Return exactly the line that contains "- **Experience**: Validator" and all lines beneath it in the entries, through the very last one.

> Record extracts:
# # # # # # #
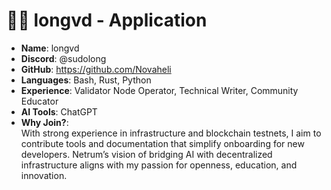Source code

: # 🧑‍💻 longvd - Application

- **Name**: longvd  
- **Discord**: @sudolong  
- **GitHub**: https://github.com/Novaheli  
- **Languages**: Bash, Rust, Python  
- **Experience**: Validator Node Operator, Technical Writer, Community Educator  
- **AI Tools**: ChatGPT  
- **Why Join?**:  
  With strong experience in infrastructure and blockchain testnets, I aim to contribute tools and documentation that simplify onboarding for new developers. Netrum’s vision of bridging AI with decentralized infrastructure aligns with my passion for openness, education, and innovation.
# # # # # # #
> Response:
- **Experience**: Validator Node Operator, Technical Writer, Community Educator  
- **AI Tools**: ChatGPT  
- **Why Join?**:  
  With strong experience in infrastructure and blockchain testnets, I aim to contribute tools and documentation that simplify onboarding for new developers. Netrum’s vision of bridging AI with decentralized infrastructure aligns with my passion for openness, education, and innovation.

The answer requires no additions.